Posted in Australian Curriculum, Australian History, Book Reviews, Recommended books, School Library stuff | Tagged: , , | 1 Comment »

Book review: Meet Mary MacKillop, by Sally Murphy and Sonia Martinez

Posted by Lisa Hill on April 13, 2013


Meet Mary MackillopI’ve always rather liked the Catholic idea of sainthood.  Not because I believe in miracles or any of the spiritual concepts associated with it, but because I like the idea of acknowledging people just for being good.  Society rewards soldiering with military medals, and most countries have some sort of honours system for high achievers. There are bravery awards, and educational systems usually have some kind of award system for excellence in a variety of fields.  But (as far as I know) only the Catholics confer sainthood on people for being good, and so it’s rather nice that Australia has got its very own saint at last.
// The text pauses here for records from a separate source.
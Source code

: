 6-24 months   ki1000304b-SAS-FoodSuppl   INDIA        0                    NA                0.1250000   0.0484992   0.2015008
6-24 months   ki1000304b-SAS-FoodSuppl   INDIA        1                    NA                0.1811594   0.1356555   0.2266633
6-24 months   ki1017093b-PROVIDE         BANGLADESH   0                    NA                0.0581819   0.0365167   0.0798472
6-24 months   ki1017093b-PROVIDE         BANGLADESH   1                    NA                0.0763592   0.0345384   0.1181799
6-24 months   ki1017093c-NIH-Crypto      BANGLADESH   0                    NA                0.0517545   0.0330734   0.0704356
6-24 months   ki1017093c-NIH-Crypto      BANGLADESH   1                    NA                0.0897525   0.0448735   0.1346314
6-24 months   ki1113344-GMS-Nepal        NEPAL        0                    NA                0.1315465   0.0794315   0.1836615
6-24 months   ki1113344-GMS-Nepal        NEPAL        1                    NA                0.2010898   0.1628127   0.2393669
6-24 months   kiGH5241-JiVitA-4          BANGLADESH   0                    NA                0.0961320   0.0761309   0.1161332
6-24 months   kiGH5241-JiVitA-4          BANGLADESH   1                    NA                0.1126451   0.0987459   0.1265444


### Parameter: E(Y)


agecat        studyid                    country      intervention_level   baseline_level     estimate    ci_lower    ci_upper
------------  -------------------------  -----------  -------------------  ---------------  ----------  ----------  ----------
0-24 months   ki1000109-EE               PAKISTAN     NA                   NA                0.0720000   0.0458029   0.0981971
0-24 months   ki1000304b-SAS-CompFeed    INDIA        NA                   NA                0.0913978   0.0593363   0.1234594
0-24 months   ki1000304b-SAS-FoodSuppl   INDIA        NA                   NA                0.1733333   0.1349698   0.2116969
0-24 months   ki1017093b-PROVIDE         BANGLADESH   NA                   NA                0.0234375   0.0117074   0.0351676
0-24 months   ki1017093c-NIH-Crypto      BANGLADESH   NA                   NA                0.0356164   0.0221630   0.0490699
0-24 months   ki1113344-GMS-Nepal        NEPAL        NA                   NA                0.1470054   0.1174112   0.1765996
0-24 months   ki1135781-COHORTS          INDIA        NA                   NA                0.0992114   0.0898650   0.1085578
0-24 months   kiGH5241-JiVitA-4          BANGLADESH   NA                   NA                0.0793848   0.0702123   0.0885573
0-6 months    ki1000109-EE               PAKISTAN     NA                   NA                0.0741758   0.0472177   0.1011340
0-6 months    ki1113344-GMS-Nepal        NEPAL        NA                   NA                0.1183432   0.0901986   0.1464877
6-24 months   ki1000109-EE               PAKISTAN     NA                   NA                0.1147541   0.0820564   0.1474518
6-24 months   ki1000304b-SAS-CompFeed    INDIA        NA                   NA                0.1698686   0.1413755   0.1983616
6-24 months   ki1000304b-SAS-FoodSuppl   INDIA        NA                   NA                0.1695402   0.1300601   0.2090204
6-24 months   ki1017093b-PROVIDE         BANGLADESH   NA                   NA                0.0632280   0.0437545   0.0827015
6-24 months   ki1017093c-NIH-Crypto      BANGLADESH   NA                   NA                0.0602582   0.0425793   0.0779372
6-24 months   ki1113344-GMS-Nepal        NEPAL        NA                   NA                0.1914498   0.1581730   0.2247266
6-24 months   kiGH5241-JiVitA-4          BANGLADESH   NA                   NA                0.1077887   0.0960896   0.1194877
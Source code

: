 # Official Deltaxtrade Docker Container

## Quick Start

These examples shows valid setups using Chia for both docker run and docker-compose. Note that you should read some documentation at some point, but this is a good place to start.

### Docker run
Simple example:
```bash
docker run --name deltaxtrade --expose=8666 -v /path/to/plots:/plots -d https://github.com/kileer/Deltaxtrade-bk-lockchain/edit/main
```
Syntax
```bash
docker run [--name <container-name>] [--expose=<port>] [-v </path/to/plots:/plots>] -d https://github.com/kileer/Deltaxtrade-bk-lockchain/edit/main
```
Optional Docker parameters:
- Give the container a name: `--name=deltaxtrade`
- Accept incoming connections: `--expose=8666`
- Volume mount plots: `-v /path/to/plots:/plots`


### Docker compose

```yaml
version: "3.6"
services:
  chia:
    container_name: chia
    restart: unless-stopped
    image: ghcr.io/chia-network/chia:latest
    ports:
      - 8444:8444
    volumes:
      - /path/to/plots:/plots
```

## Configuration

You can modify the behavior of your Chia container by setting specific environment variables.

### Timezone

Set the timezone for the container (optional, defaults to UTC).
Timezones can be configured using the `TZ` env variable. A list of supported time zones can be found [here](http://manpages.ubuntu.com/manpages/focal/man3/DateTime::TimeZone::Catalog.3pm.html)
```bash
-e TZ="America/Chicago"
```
I teach in a secular school and so this is the approach that I would take in the matter of the canonisation of Mary MacKillop.  She was a pioneer of education for all children rich and poor, and she was an inspiring female role model who set up her own school and founded her own order of nuns.  This kind of leadership was not common for women in the 19th century and so her story in Meet Mary MacKillop helps to provide gender balance when teaching children about significant people in Australian history.

Teachers who do even a rudimentary bit of research at Saint Mary MacKillop and at Wikipedia will soon see that Mary MacKillop was a spirited woman with a talent for controversy.  As the timeline in the back of this book shows, she was excommunicated and even when this was rescinded and she had the Pope’s blessing for her new Order of Nuns, there was conflict with her superiors in Queensland.  Wisely, Sally Murphy has skipped over all these complicated dramas, and told the simple story of MacKillop’s first foray into teaching in Penola South Australia in a beautiful hardback picture book.  The full-colour illustrations by Sonia Martinez contribute to showing the pioneer lifestyle and the text focusses on MacKillop’s initiative, determination and devotion to her faith.

Meet Mary MacKillop is one of a series being produced by Random House to resource the National History Curriculum.

You can find out more about Mary MacKillop at Saint Mary MacKillop and at Wikipedia.

Author: Sally Murphy
Illustrator: Sonia Martinez
Title: Meet Mary MacKillop
Publisher: Random House, May 1st, 2013
ISBN: 9781742757216

Review copy courtesy of Random House.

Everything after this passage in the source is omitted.